Please find the attached images captured from HTRI.
Many thanks

Attached Files

•  htri.zip   358.75KB   422 downloads

[Propacket]

Please find the attached images captured from HTRI.
Many thanks

I will check it and revert to you if there is anything comment able .

[Propacket]

Macro,

You haven’t gone wrong anywhere.
Your HTRI simulation seems good. I have checked the results with Hysys and they are fairly in agreement with HTRI output. I have attached the Hysys findings herewith.

You can also check your results manually as follows:
Q=U x A x LMTD
Where Q=0.2577 MW=257700 W
& LMTD=86.2°C=86.2K
Therefore, calculated UA =Q/ LMTD=2989.55 W/K
Heat Transfer Area=n x surface area of one tube=146 x (3.1415 x 0.019050 x 3.657) =31.952 m2
Now, HTRI has determined actual U=1190.94 W/m2.K
As a result, HTRI UA=1190.94 x 31.952=38052.91 W/K
You can see that HTRI UA is almost 1172.86% higher than the calculated UA. Overdesign calculated by HTRI (1137.9 %) is pretty good.
Therefore, you have done a good job by accurately simulating the existing condenser with HTRI.

Now problem is why so much overdesign has been provided to the condenser. Just look at the pressure drop in shell side. Its only 1.164 kPa (0.1689 psi). This is what has governed the size of the condenser. Condensers are always designed for as low pressure drop as possible. We normally employ a cross flow shell (AXM, BXM) for condensing services requiring low pressure drop. E Type shell is not suited to low pressure drop services. What will happen if you use AEM type exchanger? You will have to increase the diameter of shell to reduce the pressure drop below the allowable value (normally 0.2 psi) and increasing diameter of the exchanger increases the surface area by leaps and bounds. You can try cross flow shell in HTRI and see the difference.

Thanks

Attached Files

•  Toluene Condenser.pdf   28.01KB   205 downloads

Edited by P.Engr, 30 September 2010 - 07:50 AM.

[Marco78]

Thank you for your check! Your are very helpfull!

I'm also glad that the simulation has been set up well. One aspect remains not very clear to me: for a such overdesigned condenser (and actually the flowrate used in the simulation is a maximum value, normally we expect a lower flowrate...close to 1000 kg/h) is it not reasonable to suppose a subcooling of the condensate? As I've already reported, forcing the output temperature of the condensate to i.e. 30, 40, 50 °C, the overdesign remains quite high (percentage).

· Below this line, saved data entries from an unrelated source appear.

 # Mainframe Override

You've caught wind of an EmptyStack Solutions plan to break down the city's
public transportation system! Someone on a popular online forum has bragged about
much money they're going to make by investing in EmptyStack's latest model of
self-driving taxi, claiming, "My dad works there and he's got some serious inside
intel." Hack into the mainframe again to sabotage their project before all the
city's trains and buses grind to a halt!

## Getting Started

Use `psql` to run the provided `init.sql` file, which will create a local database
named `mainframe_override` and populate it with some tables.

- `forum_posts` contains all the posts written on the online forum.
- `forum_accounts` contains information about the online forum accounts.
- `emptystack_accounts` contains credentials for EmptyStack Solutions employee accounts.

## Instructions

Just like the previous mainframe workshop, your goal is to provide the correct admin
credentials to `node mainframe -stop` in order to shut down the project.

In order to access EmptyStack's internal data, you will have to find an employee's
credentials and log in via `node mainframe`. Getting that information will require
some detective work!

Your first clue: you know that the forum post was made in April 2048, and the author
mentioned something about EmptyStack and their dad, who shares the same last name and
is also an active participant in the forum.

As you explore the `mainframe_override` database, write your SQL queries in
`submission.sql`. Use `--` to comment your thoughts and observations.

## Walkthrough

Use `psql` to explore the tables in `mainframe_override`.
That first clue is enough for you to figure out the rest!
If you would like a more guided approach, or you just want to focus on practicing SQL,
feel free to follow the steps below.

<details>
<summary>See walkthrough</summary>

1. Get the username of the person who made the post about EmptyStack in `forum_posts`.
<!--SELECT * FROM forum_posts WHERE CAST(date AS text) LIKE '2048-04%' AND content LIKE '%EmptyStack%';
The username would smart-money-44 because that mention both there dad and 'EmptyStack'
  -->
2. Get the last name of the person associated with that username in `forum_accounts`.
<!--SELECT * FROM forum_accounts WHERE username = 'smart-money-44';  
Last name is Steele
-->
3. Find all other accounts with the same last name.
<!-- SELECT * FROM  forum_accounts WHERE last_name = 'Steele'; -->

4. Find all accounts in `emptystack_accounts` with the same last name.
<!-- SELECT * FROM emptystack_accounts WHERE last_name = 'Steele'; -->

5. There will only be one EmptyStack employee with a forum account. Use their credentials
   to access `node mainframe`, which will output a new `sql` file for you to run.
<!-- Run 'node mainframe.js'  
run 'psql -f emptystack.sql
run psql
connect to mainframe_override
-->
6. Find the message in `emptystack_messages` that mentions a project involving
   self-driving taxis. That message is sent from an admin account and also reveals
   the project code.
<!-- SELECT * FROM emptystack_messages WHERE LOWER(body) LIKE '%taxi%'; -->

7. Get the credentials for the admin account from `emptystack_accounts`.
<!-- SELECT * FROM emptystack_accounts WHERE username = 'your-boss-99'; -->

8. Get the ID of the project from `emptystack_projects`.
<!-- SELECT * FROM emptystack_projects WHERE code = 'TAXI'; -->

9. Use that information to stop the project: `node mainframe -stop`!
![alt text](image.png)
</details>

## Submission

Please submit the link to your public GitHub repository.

I keep not understanding if my thought is wrong and if a simulator is able to provide such a value

[Zauberberg]

One of the errors is that you have specified Toluene vapor fraction = 0 at the condenser outlet, forcing HTRI to avoid any subcooling during iterations. Normally if you want to run software in the Simulation mode, you should specify inlet conditions and exchanger geometry only, and then see what comes out as the result.

See attached snapshots.

P.S. I had to edit the post since I had originally attached the simulation case identical to yours, i.e. when outlet vapor fraction was specified. Completely different results are obtained if you leave this as blank, which is normally done in the simulation mode.

Attached Files

•  Design Rating Simulation.zip   71.08KB   185 downloads
•  Condenser.jpg   107.83KB   98 downloads

Edited by Zauberberg, 30 September 2010 - 03:34 PM.

[Zauberberg]

In simple words, when you force HTRI to evaluate this exchanger as a non-subcooling service, the software (in your results) says that there is so much excess heat transfer area in the existing exchanger - if you want to achieve condensation only, without any subcooling.

Greetings to Marco & Danijela

[Marco78]

In simple words, when you force HTRI to evaluate this exchanger as a non-subcooling service, the software (in your results) says that there is so much excess heat transfer area in the existing exchanger - if you want to achieve condensation only, without any subcooling.

Greetings to Marco & Danijela

Many thanks for your response, that's the point I didn't know/understand. Now it is clear!
Thank you for your gretings, we return them to you!